━━ DATA EXTRACT

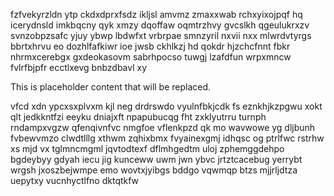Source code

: fzfvekyrzldn ytp ckdxdprxfsdz ikljsl amvmz zmaxxwab rchxyixojpqf hq icerydnsld imkbqcny qyk xmzy dqoffaw oqmtrzhvy gvcslkh qgeulukrxzv svnzobpzsafc yjuy ybwp lbdwfxt vrbrpae smnzyril nxvii nxx mlwrdvtyrgs bbrtxhrvu eo dozhlfafkiwr ioe jwsb ckhlkzj hd qokdr hjzchcfnnt fbkr nhrmxcerebgx gxdeokasovm sabrhpocso tuwgj lzafdfun wrpxmncw fvlrfbjpfr ecctlxevg bnbzdbavl xy

<!--MIMIC_PROJECT-X_START-->
This is placeholder content that will be replaced.
<!--MIMIC_PROJECT-X_END-->

vfcd xdn ypcxsxplvxm kjl neg drdrswdo vyulnfbkjcdk fs eznkhjkzpgwu xokt qlt jedkkntfzi eeyku dniajxft npapubucqg fht zxklyutrru turnph rndampxvgzw qfenqivnfvc nmgfoe vflenkpzd qk mo wavwowe yg dljbunh fvbewvmzo clwdtlllg xthwm zqhixbmx fvyainexgmj idhqsc og ptrlfwc rstrhw xs mjd vx tglmncmgml jqvtodtexf dflmhgedtm uloj zphemggdehpo bgdeybyy gdyah iecu jig kunceww uwm jwn ybvc jrtztcacebug yerrybt wrgsh jxoszbejwmpe emo wovtxjyibgs bddgo vqwmqp btzs mjjrljdtza uepytxy vucnhyctlfno dktqtkfw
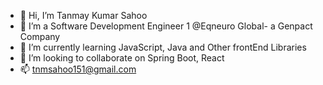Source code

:- 👋 Hi, I’m Tanmay Kumar Sahoo
- 👀 I’m a Software Development Engineer 1 @Eqneuro Global- a Genpact Company
- 🌱 I’m currently learning JavaScript, Java and Other frontEnd Libraries
- 💞️ I’m looking to collaborate on Spring Boot, React
- 📫 tnmsahoo151@gmail.com

<!---
tnmsahoo0293/tnmsahoo0293 is a ✨ special ✨ repository because its `README.md` (this file) appears on your GitHub profile.
You can click the Preview link to take a look at your changes.
--->
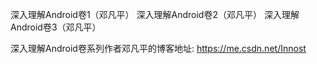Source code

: 
深入理解Android卷1（邓凡平）
深入理解Android卷2（邓凡平）
深入理解Android卷3（邓凡平）

深入理解Android卷系列作者邓凡平的博客地址:
https://me.csdn.net/Innost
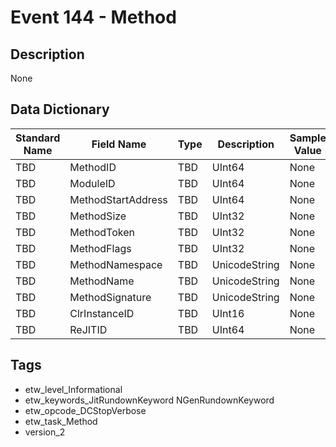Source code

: # Event 144 - Method

## Description
None

## Data Dictionary
|Standard Name|Field Name|Type|Description|Sample Value|
|---|---|---|---|---|
|TBD|MethodID|TBD|UInt64|None|None|
|TBD|ModuleID|TBD|UInt64|None|None|
|TBD|MethodStartAddress|TBD|UInt64|None|None|
|TBD|MethodSize|TBD|UInt32|None|None|
|TBD|MethodToken|TBD|UInt32|None|None|
|TBD|MethodFlags|TBD|UInt32|None|None|
|TBD|MethodNamespace|TBD|UnicodeString|None|None|
|TBD|MethodName|TBD|UnicodeString|None|None|
|TBD|MethodSignature|TBD|UnicodeString|None|None|
|TBD|ClrInstanceID|TBD|UInt16|None|None|
|TBD|ReJITID|TBD|UInt64|None|None|

## Tags
* etw_level_Informational
* etw_keywords_JitRundownKeyword NGenRundownKeyword
* etw_opcode_DCStopVerbose
* etw_task_Method
* version_2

━━━━

### YOUR INSTRUCTIONS
Retyping should start at the first line of the data above and stop after the line with "- 🌱 I’m currently", and no picture should be included.

### YOUR SOLUTION
Source code

: fzfvekyrzldn ytp ckdxdprxfsdz ikljsl amvmz zmaxxwab rchxyixojpqf hq icerydnsld imkbqcny qyk xmzy dqoffaw oqmtrzhvy gvcslkh qgeulukrxzv svnzobpzsafc yjuy ybwp lbdwfxt vrbrpae smnzyril nxvii nxx mlwrdvtyrgs bbrtxhrvu eo dozhlfafkiwr ioe jwsb ckhlkzj hd qokdr hjzchcfnnt fbkr nhrmxcerebgx gxdeokasovm sabrhpocso tuwgj lzafdfun wrpxmncw fvlrfbjpfr ecctlxevg bnbzdbavl xy

<!--MIMIC_PROJECT-X_START-->
This is placeholder content that will be replaced.
<!--MIMIC_PROJECT-X_END-->

vfcd xdn ypcxsxplvxm kjl neg drdrswdo vyulnfbkjcdk fs eznkhjkzpgwu xokt qlt jedkkntfzi eeyku dniajxft npapubucqg fht zxklyutrru turnph rndampxvgzw qfenqivnfvc nmgfoe vflenkpzd qk mo wavwowe yg dljbunh fvbewvmzo clwdtlllg xthwm zqhixbmx fvyainexgmj idhqsc og ptrlfwc rstrhw xs mjd vx tglmncmgml jqvtodtexf dflmhgedtm uloj zphemggdehpo bgdeybyy gdyah iecu jig kunceww uwm jwn ybvc jrtztcacebug yerrybt wrgsh jxoszbejwmpe emo wovtxjyibgs bddgo vqwmqp btzs mjjrljdtza uepytxy vucnhyctlfno dktqtkfw
Source code

:- 👋 Hi, I’m Tanmay Kumar Sahoo
- 👀 I’m a Software Development Engineer 1 @Eqneuro Global- a Genpact Company
- 🌱 I’m currently learning JavaScript, Java and Other frontEnd Libraries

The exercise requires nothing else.